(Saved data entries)
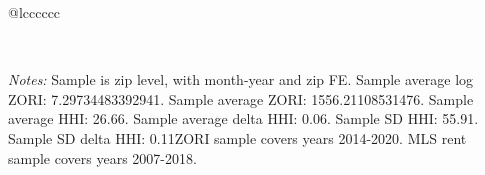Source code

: \begin{table}[H]
{\begin{tabular}{@{\extracolsep{5pt}}lcccccc}
 \hline  

 \hline \\[-1.8ex]  

  {\parbox[t]{\textwidth}{ \textit{Notes:} Sample is zip level, with month-year and zip FE. Sample average log ZORI: 7.29734483392941. Sample average ZORI: 1556.21108531476. Sample average HHI: 26.66. Sample average delta HHI: 0.06. Sample SD HHI: 55.91. Sample SD delta HHI: 0.11ZORI sample covers years 2014-2020. MLS rent sample covers years 2007-2018.}} \\ 

 \end{tabular}}  

 \end{table}  

 



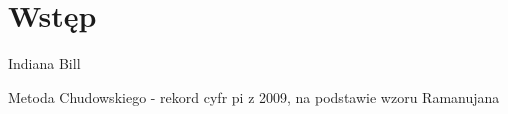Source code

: \documentclass[11pt, wide, leqno]{mwart}
\begin{document}
\maketitle
\tableofcontents

\section{Wstęp}\label{sec:ws}

Indiana Bill

Metoda Chudowskiego - rekord cyfr pi z 2009, na podstawie wzoru Ramanujana








\end{document}
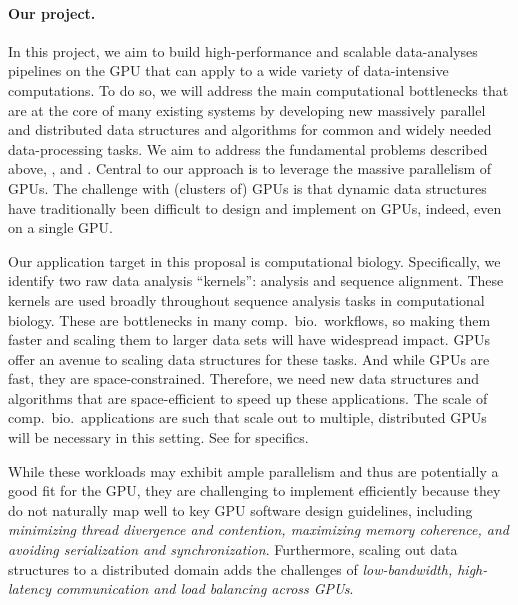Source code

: %

\paragraph{Our project.} In this project, we aim to build high-performance and scalable
data-analyses pipelines on the GPU that can apply to a wide variety of data-intensive
computations.  To do so, we will address the main computational
bottlenecks that are at the core of many existing systems by developing new
massively parallel and distributed data structures and algorithms for common
and widely needed data-processing tasks. We aim to address the fundamental
problems described above, , and .
%
%
Central to our approach is to leverage the massive parallelism of GPUs. The
challenge with (clusters of) GPUs  is that dynamic data structures have
traditionally  been difficult to design and implement on GPUs, indeed, even on
a single GPU\@.

Our application target in this proposal is computational biology.
Specifically, we identify two raw data analysis ``kernels'':
\Kmer analysis and sequence alignment. These kernels are used broadly
throughout sequence analysis tasks in computational biology. These are bottlenecks in many
comp.~bio.~workflows, so making them faster and scaling them to larger data
sets will have widespread impact. GPUs offer an avenue to scaling data
structures for these tasks. And while GPUs are fast, they are space-constrained.  Therefore,
we need new data structures and algorithms that are space-efficient to speed up
these applications. The scale of comp.~bio.~applications are such that scale
out to multiple, distributed GPUs will be necessary in this setting. See
 for specifics.

 While these workloads may exhibit ample parallelism and thus are potentially a
good fit for the GPU, they are challenging to implement efficiently because
they do not naturally map well to key GPU software design guidelines, including
\emph{minimizing thread divergence and contention, maximizing memory coherence,
and avoiding serialization and synchronization}. Furthermore, scaling out data
structures to a distributed domain adds the challenges of \emph{low-bandwidth,
high-latency communication and load balancing across GPUs}.

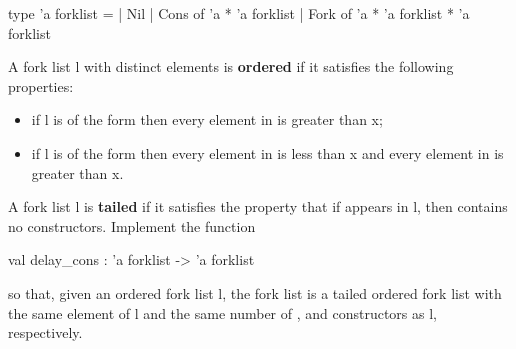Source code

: \begin{enumerate}
  \begin{ocaml}
    type 'a forklist =
      | Nil
      | Cons of 'a * 'a forklist
      | Fork of 'a * 'a forklist * 'a forklist
  \end{ocaml}
  A fork list \codel l with distinct elements is \textbf{ordered} if it satisfies the following properties:
  \begin{itemize}
  \item
    if \codel l is of the form  then every element in  is
    greater than \codel x;
  \item
    if \codel l is of the form  then every element in
     is less than \codel x and every element in  is greater than
    \codel x.
  \end{itemize}
  A fork list \codel l is \textbf{tailed} if it satisfies the property that if  appears in \codel l, then  contains no  constructors.
  Implement the function
  \begin{ocaml}
    val delay_cons : 'a forklist -> 'a forklist
  \end{ocaml}
  so that, given an ordered fork list \codel l, the fork list  is a tailed ordered fork list with the same element of \codel l and the same number of ,  and  constructors as \codel l, respectively.
\end{enumerate}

Your goal
All that is needed is an exact copy of the entries above, minus the pictures.

Task result
Source code

: \begin{table}[H]
{\begin{tabular}{@{\extracolsep{5pt}}lcccccc}
 \hline  

 \hline \\[-1.8ex]  

  {\parbox[t]{\textwidth}{ \textit{Notes:} Sample is zip level, with month-year and zip FE. Sample average log ZORI: 7.29734483392941. Sample average ZORI: 1556.21108531476. Sample average HHI: 26.66. Sample average delta HHI: 0.06. Sample SD HHI: 55.91. Sample SD delta HHI: 0.11ZORI sample covers years 2014-2020. MLS rent sample covers years 2007-2018.}} \\ 

 \end{tabular}}  

 \end{table}  

 



Source code

: \documentclass[11pt, wide, leqno]{mwart}
\begin{document}
\maketitle
\tableofcontents

\section{Wstęp}\label{sec:ws}

Indiana Bill

Metoda Chudowskiego - rekord cyfr pi z 2009, na podstawie wzoru Ramanujana








\end{document}
Source code

: %

\paragraph{Our project.} In this project, we aim to build high-performance and scalable
data-analyses pipelines on the GPU that can apply to a wide variety of data-intensive
computations.  To do so, we will address the main computational
bottlenecks that are at the core of many existing systems by developing new
massively parallel and distributed data structures and algorithms for common
and widely needed data-processing tasks. We aim to address the fundamental
problems described above, , and .
%
%
Central to our approach is to leverage the massive parallelism of GPUs. The
challenge with (clusters of) GPUs  is that dynamic data structures have
traditionally  been difficult to design and implement on GPUs, indeed, even on
a single GPU\@.

Our application target in this proposal is computational biology.
Specifically, we identify two raw data analysis ``kernels'':
\Kmer analysis and sequence alignment. These kernels are used broadly
throughout sequence analysis tasks in computational biology. These are bottlenecks in many
comp.~bio.~workflows, so making them faster and scaling them to larger data
sets will have widespread impact. GPUs offer an avenue to scaling data
structures for these tasks. And while GPUs are fast, they are space-constrained.  Therefore,
we need new data structures and algorithms that are space-efficient to speed up
these applications. The scale of comp.~bio.~applications are such that scale
out to multiple, distributed GPUs will be necessary in this setting. See
 for specifics.

 While these workloads may exhibit ample parallelism and thus are potentially a
good fit for the GPU, they are challenging to implement efficiently because
they do not naturally map well to key GPU software design guidelines, including
\emph{minimizing thread divergence and contention, maximizing memory coherence,
and avoiding serialization and synchronization}. Furthermore, scaling out data
structures to a distributed domain adds the challenges of \emph{low-bandwidth,
high-latency communication and load balancing across GPUs}.

Source code

: \begin{enumerate}
  \begin{ocaml}
    type 'a forklist =
      | Nil
      | Cons of 'a * 'a forklist
      | Fork of 'a * 'a forklist * 'a forklist
  \end{ocaml}
  A fork list \codel l with distinct elements is \textbf{ordered} if it satisfies the following properties:
  \begin{itemize}
  \item
    if \codel l is of the form  then every element in  is
    greater than \codel x;
  \item
    if \codel l is of the form  then every element in
     is less than \codel x and every element in  is greater than
    \codel x.
  \end{itemize}
  A fork list \codel l is \textbf{tailed} if it satisfies the property that if  appears in \codel l, then  contains no  constructors.
  Implement the function
  \begin{ocaml}
    val delay_cons : 'a forklist -> 'a forklist
  \end{ocaml}
  so that, given an ordered fork list \codel l, the fork list  is a tailed ordered fork list with the same element of \codel l and the same number of ,  and  constructors as \codel l, respectively.
\end{enumerate}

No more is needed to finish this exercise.